Photographe basée à Moscou, Kamilla Hanapova appartient à cette génération d’artistes qui redéfinissent la frontière entre photographie de mode et art visuel. Dans ses images, la mode n’est pas un simple accessoire : elle devient un matériau de construction, une architecture à part entière. Ses séries sont des sculptures photographiques, où les proportions vestimentaires dictent la composition de l’image et imposent leur propre narration silencieuse.


Dans le projet présenté ici, Kamilla Hanapova transforme le vêtement en volume pur. Les silhouettes se font blocs, angles, sinuosités étudiées. Ce n’est plus la fonction utilitaire ou ornementale du vêtement qui est en jeu : c’est sa capacité à structurer l’espace et à redéfinir le corps.
Les étoffes larges, les drapés exagérés ou les formes surdimensionnées semblent presque échanger avec l’environnement minimaliste des prises de vue. Chaque élément vestimentaire devient un signe plastique : un pli, un tombé, une tension qui organise la lecture de la photo. Hanapova construit ainsi une géométrie soigneusement réglée où tout excès est calculé, et où le stylisme dirige le regard autant que la lumière.


L’une des signatures de Kamilla Hanapova, c’est sa capacité à concevoir ses photos comme des toiles. Les poses des modèles s’inscrivent dans une logique quasi picturale : équilibre des masses, rapport plein/vide, lignes de force. Les couleurs sourdes et les fonds souvent neutres ou subtilement texturés accentuent la dimension graphique des vêtements.
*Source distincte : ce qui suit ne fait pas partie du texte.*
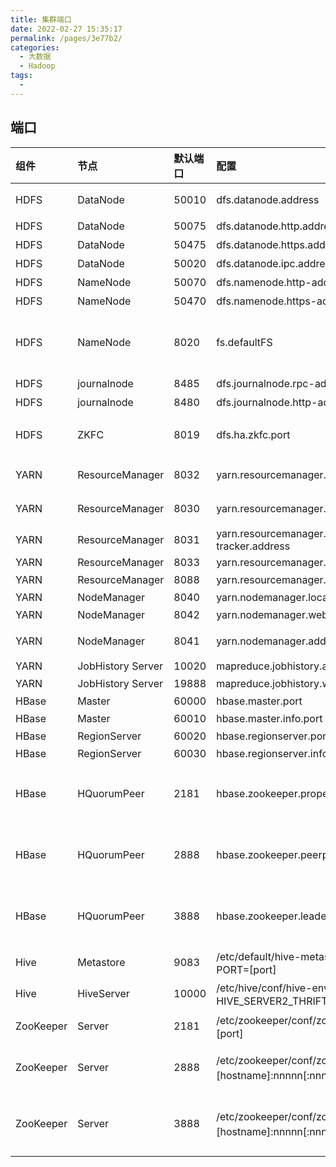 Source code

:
 ```yaml
---
title: 集群端口
date: 2022-02-27 15:35:17
permalink: /pages/3e77b2/
categories: 
  - 大数据
  - Hadoop
tags: 
  - 
---
```



<html>
<!--在这里插入内容-->
<style>
    table th:first-of-type {
        width:100px;
    }
</style>
</html>

## 端口

|组件 | 节点 | 默认端口 | 配置 | 用途说明 |
|:----|:----|:----|:----|:----|
|HDFS | DataNode | 50010 | dfs.datanode.address | datanode服务端口，用于数据传输|
|HDFS|	DataNode|	50075|	dfs.datanode.http.address|	http服务的端口|
|HDFS|	DataNode|	50475|	dfs.datanode.https.address|	https服务的端口|
|HDFS|	DataNode|	50020|	dfs.datanode.ipc.address|	ipc服务的端口|
|HDFS|	NameNode|	50070|	dfs.namenode.http-address|	http服务的端口|
|HDFS|	NameNode|	50470|	dfs.namenode.https-address|	https服务的端口|
|HDFS|	NameNode|	8020|	fs.defaultFS|	接收Client连接的RPC端口，用于获取文件系统metadata信息。|
|HDFS|	journalnode|	8485|	dfs.journalnode.rpc-address|	RPC服务|
|HDFS|	journalnode|	8480|	dfs.journalnode.http-address|	HTTP服务|
|HDFS|	ZKFC|	8019|	dfs.ha.zkfc.port|	ZooKeeper FailoverController，用于NN HA|
|YARN|	ResourceManager|	8032|	yarn.resourcemanager.address|	RM的applications manager(ASM)端口|
|YARN|	ResourceManager|	8030|	yarn.resourcemanager.scheduler.address|	scheduler组件的IPC端口|
|YARN|	ResourceManager|	8031|	yarn.resourcemanager.resource-tracker.address|	IPC|
|YARN|	ResourceManager|	8033|	yarn.resourcemanager.admin.address|	IPC|
|YARN|	ResourceManager|	8088|	yarn.resourcemanager.webapp.address|	http服务端口|
|YARN|	NodeManager|	8040|	yarn.nodemanager.localizer.address|	localizer IPC|
|YARN|	NodeManager|	8042|	yarn.nodemanager.webapp.address|	http服务端口|
|YARN|	NodeManager|	8041|	yarn.nodemanager.address|	NM中container manager的端口|
|YARN|	JobHistory Server|	10020|	mapreduce.jobhistory.address|	IPC|
|YARN|	JobHistory Server|	19888|	mapreduce.jobhistory.webapp.address|	http服务端口|
|HBase|	Master|	60000|	hbase.master.port|	IPC|
|HBase|	Master|	60010|	hbase.master.info.port|	http服务端口|
|HBase|	RegionServer|	60020|	hbase.regionserver.port|	IPC|
|HBase|	RegionServer|	60030|	hbase.regionserver.info.port|	http服务端口|
|HBase|	HQuorumPeer|	2181|	hbase.zookeeper.property.clientPort|	HBase-managed ZK mode，使用独立的ZooKeeper集群则不会启用该端口。|
|HBase|	HQuorumPeer|	2888|	hbase.zookeeper.peerport|	HBase-managed ZK mode，使用独立的ZooKeeper集群则不会启用该端口。|
|HBase|	HQuorumPeer|	3888|	hbase.zookeeper.leaderport|	HBase-managed ZK mode，使用独立的ZooKeeper集群则不会启用该端口。|
|Hive|	Metastore|	9083|	/etc/default/hive-metastore中export PORT=[port]|    来更新默认端口|
|Hive|	HiveServer|	10000|	/etc/hive/conf/hive-env.sh中export HIVE_SERVER2_THRIFT_PORT=[port]| 来更新默认端口|
|ZooKeeper|	Server|	2181|	/etc/zookeeper/conf/zoo.cfg中clientPort=[port]|	对客户端提供服务的端口|
|ZooKeeper|	Server|	2888|	/etc/zookeeper/conf/zoo.cfg中server.x=[hostname]:nnnnn[:nnnnn]，标蓝部分|	follower用来连接到leader，只在leader上监听该端口。|
|ZooKeeper|	Server|	3888|	/etc/zookeeper/conf/zoo.cfg中server.x=[hostname]:nnnnn[:nnnnn]，标蓝部分|	用于leader选举的。只在electionAlg是1,2或3(默认)时需要。|

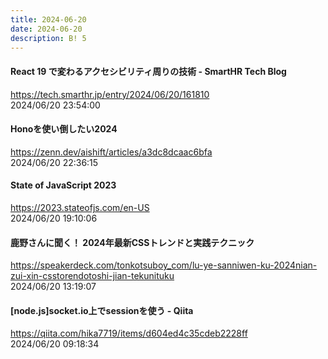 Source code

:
 ```yaml
---
title: 2024-06-20
date: 2024-06-20
description: B! 5
---
```


#### React 19 で変わるアクセシビリティ周りの技術 - SmartHR Tech Blog
https://tech.smarthr.jp/entry/2024/06/20/161810<br>
2024/06/20 23:54:00<br>


#### Honoを使い倒したい2024
https://zenn.dev/aishift/articles/a3dc8dcaac6bfa<br>
2024/06/20 22:36:15<br>


#### State of JavaScript 2023
https://2023.stateofjs.com/en-US<br>
2024/06/20 19:10:06<br>


#### 鹿野さんに聞く！ 2024年最新CSSトレンドと実践テクニック
https://speakerdeck.com/tonkotsuboy_com/lu-ye-sanniwen-ku-2024nian-zui-xin-csstorendotoshi-jian-tekunituku<br>
2024/06/20 13:19:07<br>


#### [node.js]socket.io上でsessionを使う - Qiita
https://qiita.com/hika7719/items/d604ed4c35cdeb2228ff<br>
2024/06/20 09:18:34<br>


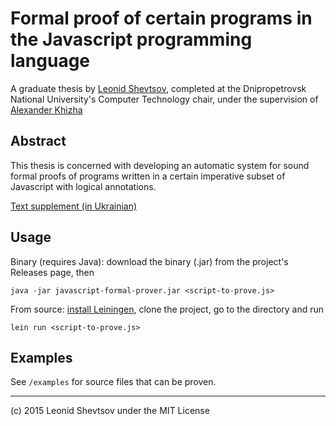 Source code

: # Formal proof of certain programs in the Javascript programming language

A graduate thesis by [Leonid Shevtsov](http://leonid.shevtsov.me), completed at the Dnipropetrovsk National University's Computer Technology chair, under the supervision of [Alexander Khizha](http://khizha.dp.ua)

## Abstract

This thesis is concerned with developing an automatic system for sound formal proofs of programs written in a certain imperative subset of Javascript with logical annotations.

[Text supplement (in Ukrainian)](http://leonid.shevtsov.me/en/javascript-formal-prover)

## Usage

Binary (requires Java): download the binary (.jar) from the project's Releases page, then

```java -jar javascript-formal-prover.jar <script-to-prove.js>```

From source: [install Leiningen](http://leiningen.org/#install), clone the project, go to the directory and run

```lein run <script-to-prove.js>```

## Examples

See `/examples` for source files that can be proven.

* * *

(c) 2015 Leonid Shevtsov under the MIT License

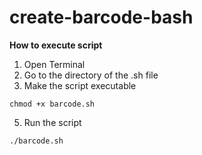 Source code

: # create-barcode-bash
**How to execute script**
1. Open Terminal
2. Go to the directory of the .sh file
3. Make the script executable
```
chmod +x barcode.sh
```
5. Run the script
```
./barcode.sh
```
Ici, le stylisme fait par Sasha Popova n’est pas illustration mais narration : il raconte la contrainte, la liberté, la monumentalité ou la fragilité. Les pièces surdimensionnées déforment la silhouette humaine pour mieux la questionner : où commence le corps ? Cette interrogation traverse toute sa série.

Avec ce travail, Hanapova illustre une démarche résolument contemporaine : abolir les limites entre la mode et l’art. Ses images pourraient figurer aussi bien dans un magazine que sur les murs d’une galerie. En détournant le vêtement de sa fonction première, elle le fait devenir sculpture, concept, objet critique.
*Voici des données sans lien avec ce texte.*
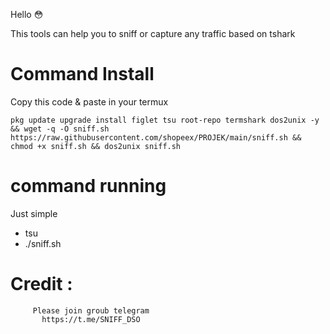 Hello 😳

This tools can help you to sniff or capture any traffic
based on tshark

# Command Install
Copy this code & paste in your termux

```
pkg update upgrade install figlet tsu root-repo termshark dos2unix -y && wget -q -O sniff.sh https://raw.githubusercontent.com/shopeex/PROJEK/main/sniff.sh && chmod +x sniff.sh && dos2unix sniff.sh
```

# command running

Just simple
- tsu
- ./sniff.sh



# Credit :
         Please join groub telegram
           https://t.me/SNIFF_DSO
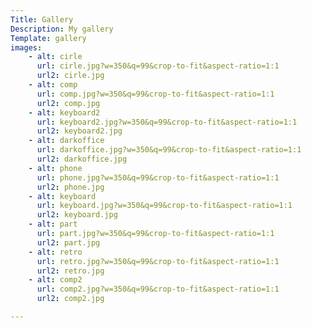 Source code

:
 ```yaml
---
Title: Gallery
Description: My gallery
Template: gallery
images:
    - alt: cirle
      url: cirle.jpg?w=350&q=99&crop-to-fit&aspect-ratio=1:1
      url2: cirle.jpg
    - alt: comp
      url: comp.jpg?w=350&q=99&crop-to-fit&aspect-ratio=1:1
      url2: comp.jpg
    - alt: keyboard2
      url: keyboard2.jpg?w=350&q=99&crop-to-fit&aspect-ratio=1:1
      url2: keyboard2.jpg        
    - alt: darkoffice
      url: darkoffice.jpg?w=350&q=99&crop-to-fit&aspect-ratio=1:1
      url2: darkoffice.jpg
    - alt: phone
      url: phone.jpg?w=350&q=99&crop-to-fit&aspect-ratio=1:1
      url2: phone.jpg
    - alt: keyboard
      url: keyboard.jpg?w=350&q=99&crop-to-fit&aspect-ratio=1:1
      url2: keyboard.jpg
    - alt: part
      url: part.jpg?w=350&q=99&crop-to-fit&aspect-ratio=1:1
      url2: part.jpg
    - alt: retro
      url: retro.jpg?w=350&q=99&crop-to-fit&aspect-ratio=1:1
      url2: retro.jpg
    - alt: comp2
      url: comp2.jpg?w=350&q=99&crop-to-fit&aspect-ratio=1:1
      url2: comp2.jpg

---
```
C’est cette approche qui séduit les amateurs de photographie contemporaine : Kamilla Hanapova ne « shoot » pas la mode, elle la met en scène comme une matière vivante et réfléchie. Ses images forcent l’œil à ralentir, à examiner chaque détail de coupe et de matière. Elles invitent le spectateur à voir le vêtement comme un langage, et la photo comme l’espace de son déploiement.
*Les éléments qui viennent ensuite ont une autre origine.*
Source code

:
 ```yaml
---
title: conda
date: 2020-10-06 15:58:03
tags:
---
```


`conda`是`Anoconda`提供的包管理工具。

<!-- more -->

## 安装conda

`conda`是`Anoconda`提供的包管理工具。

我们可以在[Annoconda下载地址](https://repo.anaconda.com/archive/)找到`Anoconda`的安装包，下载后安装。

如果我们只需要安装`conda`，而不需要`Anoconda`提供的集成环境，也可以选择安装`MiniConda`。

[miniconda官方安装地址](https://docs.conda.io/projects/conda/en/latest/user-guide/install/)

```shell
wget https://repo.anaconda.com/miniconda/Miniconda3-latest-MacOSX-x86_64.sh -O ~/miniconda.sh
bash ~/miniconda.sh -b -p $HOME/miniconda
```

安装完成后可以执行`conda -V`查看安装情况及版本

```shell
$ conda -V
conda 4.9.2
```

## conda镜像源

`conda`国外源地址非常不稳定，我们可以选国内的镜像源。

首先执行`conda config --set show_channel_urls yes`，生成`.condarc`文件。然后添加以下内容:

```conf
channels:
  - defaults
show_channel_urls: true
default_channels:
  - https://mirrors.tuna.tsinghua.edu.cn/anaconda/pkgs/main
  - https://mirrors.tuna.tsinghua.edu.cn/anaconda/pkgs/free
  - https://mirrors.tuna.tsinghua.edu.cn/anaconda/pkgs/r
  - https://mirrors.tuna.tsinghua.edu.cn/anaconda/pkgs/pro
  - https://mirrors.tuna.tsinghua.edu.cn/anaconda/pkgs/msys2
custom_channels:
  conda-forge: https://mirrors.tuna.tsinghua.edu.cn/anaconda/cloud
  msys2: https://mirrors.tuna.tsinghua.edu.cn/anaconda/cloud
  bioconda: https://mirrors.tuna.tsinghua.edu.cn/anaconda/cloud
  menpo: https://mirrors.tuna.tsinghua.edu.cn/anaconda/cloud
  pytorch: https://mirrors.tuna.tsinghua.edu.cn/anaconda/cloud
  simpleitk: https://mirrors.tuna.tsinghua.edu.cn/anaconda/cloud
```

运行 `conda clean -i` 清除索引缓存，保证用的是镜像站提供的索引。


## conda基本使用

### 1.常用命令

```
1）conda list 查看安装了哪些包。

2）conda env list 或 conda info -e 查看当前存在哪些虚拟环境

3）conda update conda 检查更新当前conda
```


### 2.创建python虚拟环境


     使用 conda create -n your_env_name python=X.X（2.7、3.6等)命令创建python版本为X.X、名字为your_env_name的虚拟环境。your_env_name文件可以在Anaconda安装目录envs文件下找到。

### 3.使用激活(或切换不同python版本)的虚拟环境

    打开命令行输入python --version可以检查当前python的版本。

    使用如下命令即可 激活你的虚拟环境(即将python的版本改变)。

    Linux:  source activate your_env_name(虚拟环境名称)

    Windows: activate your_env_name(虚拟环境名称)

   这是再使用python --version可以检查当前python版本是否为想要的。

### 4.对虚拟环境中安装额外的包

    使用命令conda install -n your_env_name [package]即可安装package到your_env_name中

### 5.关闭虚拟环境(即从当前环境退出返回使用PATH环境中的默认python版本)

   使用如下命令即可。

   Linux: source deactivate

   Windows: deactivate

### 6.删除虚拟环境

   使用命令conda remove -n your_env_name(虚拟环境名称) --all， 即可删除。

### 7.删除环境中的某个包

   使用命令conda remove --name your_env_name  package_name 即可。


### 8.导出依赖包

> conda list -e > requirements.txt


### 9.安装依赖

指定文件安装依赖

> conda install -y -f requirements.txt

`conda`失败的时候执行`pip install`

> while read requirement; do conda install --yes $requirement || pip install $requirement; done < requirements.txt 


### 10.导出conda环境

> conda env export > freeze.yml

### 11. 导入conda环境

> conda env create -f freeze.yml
Dans la série Art Project, on ressent pleinement cette rigueur : rien n’est laissé au hasard. Les lignes des manteaux, la densité des textiles, les attitudes presque sculpturales des modèles : tout participe d’une mise en forme où la mode est outil de création pure.


Il ne s’agit pas de séduire avec des tenues ou des visages : il s’agit de bâtir des images où le vêtement dicte la composition, où il devient l’armature d’une vision. Une vision qui interroge notre rapport à la forme, au corps, à l’espace.
Kamilla Hanapova signe ici une photographie de mode conceptuelle et plastique, qui révèle le potentiel infini des proportions et des volumes. Une démarche exigeante, qui prouve que la mode peut être bien plus qu’un sujet : un outil pour penser, construire, questionner l’image.